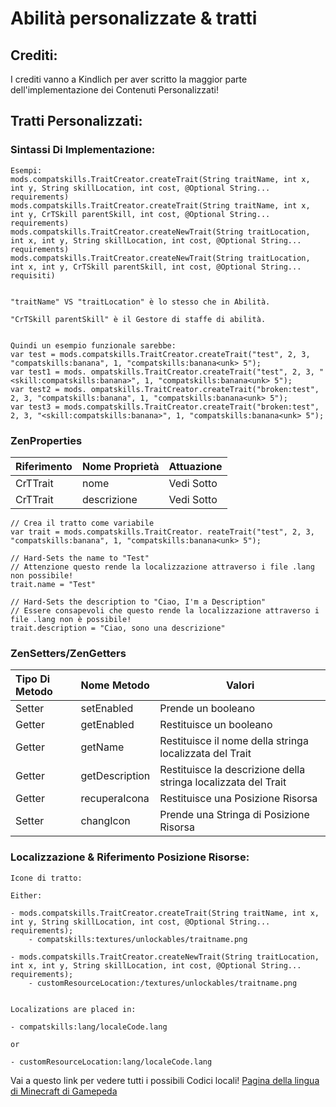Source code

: # Abilità personalizzate & tratti

## Crediti:

I crediti vanno a Kindlich per aver scritto la maggior parte dell'implementazione dei Contenuti Personalizzati!

## Tratti Personalizzati:

### Sintassi Di Implementazione:

    Esempi:
    mods.compatskills.TraitCreator.createTrait(String traitName, int x, int y, String skillLocation, int cost, @Optional String... requirements)
    mods.compatskills.TraitCreator.createTrait(String traitName, int x, int y, CrTSkill parentSkill, int cost, @Optional String... requirements)
    mods.compatskills.TraitCreator.createNewTrait(String traitLocation, int x, int y, String skillLocation, int cost, @Optional String... requirements)
    mods.compatskills.TraitCreator.createNewTrait(String traitLocation, int x, int y, CrTSkill parentSkill, int cost, @Optional String... requisiti)
    
    
    "traitName" VS "traitLocation" è lo stesso che in Abilità.
    
    "CrTSkill parentSkill" è il Gestore di staffe di abilità.
    
    
    Quindi un esempio funzionale sarebbe:
    var test = mods.compatskills.TraitCreator.createTrait("test", 2, 3, "compatskills:banana", 1, "compatskills:banana<unk> 5");
    var test1 = mods. ompatskills.TraitCreator.createTrait("test", 2, 3, "<skill:compatskills:banana>", 1, "compatskills:banana<unk> 5");
    var test2 = mods. ompatskills.TraitCreator.createTrait("broken:test", 2, 3, "compatskills:banana", 1, "compatskills:banana<unk> 5");
    var test3 = mods.compatskills.TraitCreator.createTrait("broken:test", 2, 3, "<skill:compatskills:banana>", 1, "compatskills:banana<unk> 5");
    

### ZenProperties

| Riferimento | Nome Proprietà | Attuazione |
|:----------- |:-------------- | ---------- |
| CrTTrait    | nome           | Vedi Sotto |
| CrTTrait    | descrizione    | Vedi Sotto |

    // Crea il tratto come variabile
    var trait = mods.compatskills.TraitCreator. reateTrait("test", 2, 3, "compatskills:banana", 1, "compatskills:banana<unk> 5");
    
    // Hard-Sets the name to "Test"
    // Attenzione questo rende la localizzazione attraverso i file .lang non possibile!
    trait.name = "Test"
    
    // Hard-Sets the description to "Ciao, I'm a Description"
    // Essere consapevoli che questo rende la localizzazione attraverso i file .lang non è possibile!
    trait.description = "Ciao, sono una descrizione"
    

### ZenSetters/ZenGetters

| Tipo Di Metodo | Nome Metodo    | Valori                                                         |
|:-------------- |:-------------- | -------------------------------------------------------------- |
| Setter         | setEnabled     | Prende un booleano                                             |
| Getter         | getEnabled     | Restituisce un booleano                                        |
| Getter         | getName        | Restituisce il nome della stringa localizzata del Trait        |
| Getter         | getDescription | Restituisce la descrizione della stringa localizzata del Trait |
| Getter         | recuperaIcona  | Restituisce una Posizione Risorsa                              |
| Setter         | changIcon      | Prende una Stringa di Posizione Risorsa                        |

### Localizzazione & Riferimento Posizione Risorse:

    Icone di tratto:
    
    Either:
    
    - mods.compatskills.TraitCreator.createTrait(String traitName, int x, int y, String skillLocation, int cost, @Optional String... requirements);
        - compatskills:textures/unlockables/traitname.png
    
    - mods.compatskills.TraitCreator.createNewTrait(String traitLocation, int x, int y, String skillLocation, int cost, @Optional String... requirements);
        - customResourceLocation:/textures/unlockables/traitname.png
    
    
    Localizations are placed in:
    
    - compatskills:lang/localeCode.lang
    
    or
    
    - customResourceLocation:lang/localeCode.lang
    

Vai a questo link per vedere tutti i possibili Codici locali! [Pagina della lingua di Minecraft di Gamepeda](https://minecraft.gamepedia.com/Language "Gamepedia's Minecraft Language Page")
============================================================
### TASK OBJECTIVE:
Among the lines above, repeat exactly those from the line with "var test1 = mods." to the line with "del Trait |", counting both ends.

### ANSWER BOX:
    var test1 = mods. ompatskills.TraitCreator.createTrait("test", 2, 3, "<skill:compatskills:banana>", 1, "compatskills:banana<unk> 5");
    var test2 = mods. ompatskills.TraitCreator.createTrait("broken:test", 2, 3, "compatskills:banana", 1, "compatskills:banana<unk> 5");
    var test3 = mods.compatskills.TraitCreator.createTrait("broken:test", 2, 3, "<skill:compatskills:banana>", 1, "compatskills:banana<unk> 5");
    

### ZenProperties

| Riferimento | Nome Proprietà | Attuazione |
|:----------- |:-------------- | ---------- |
| CrTTrait    | nome           | Vedi Sotto |
| CrTTrait    | descrizione    | Vedi Sotto |

    // Crea il tratto come variabile
    var trait = mods.compatskills.TraitCreator. reateTrait("test", 2, 3, "compatskills:banana", 1, "compatskills:banana<unk> 5");
    
    // Hard-Sets the name to "Test"
    // Attenzione questo rende la localizzazione attraverso i file .lang non possibile!
    trait.name = "Test"
    
    // Hard-Sets the description to "Ciao, I'm a Description"
    // Essere consapevoli che questo rende la localizzazione attraverso i file .lang non è possibile!
    trait.description = "Ciao, sono una descrizione"
    

### ZenSetters/ZenGetters

| Tipo Di Metodo | Nome Metodo    | Valori                                                         |
|:-------------- |:-------------- | -------------------------------------------------------------- |
| Setter         | setEnabled     | Prende un booleano                                             |
| Getter         | getEnabled     | Restituisce un booleano                                        |
| Getter         | getName        | Restituisce il nome della stringa localizzata del Trait        |
| Getter         | getDescription | Restituisce la descrizione della stringa localizzata del Trait |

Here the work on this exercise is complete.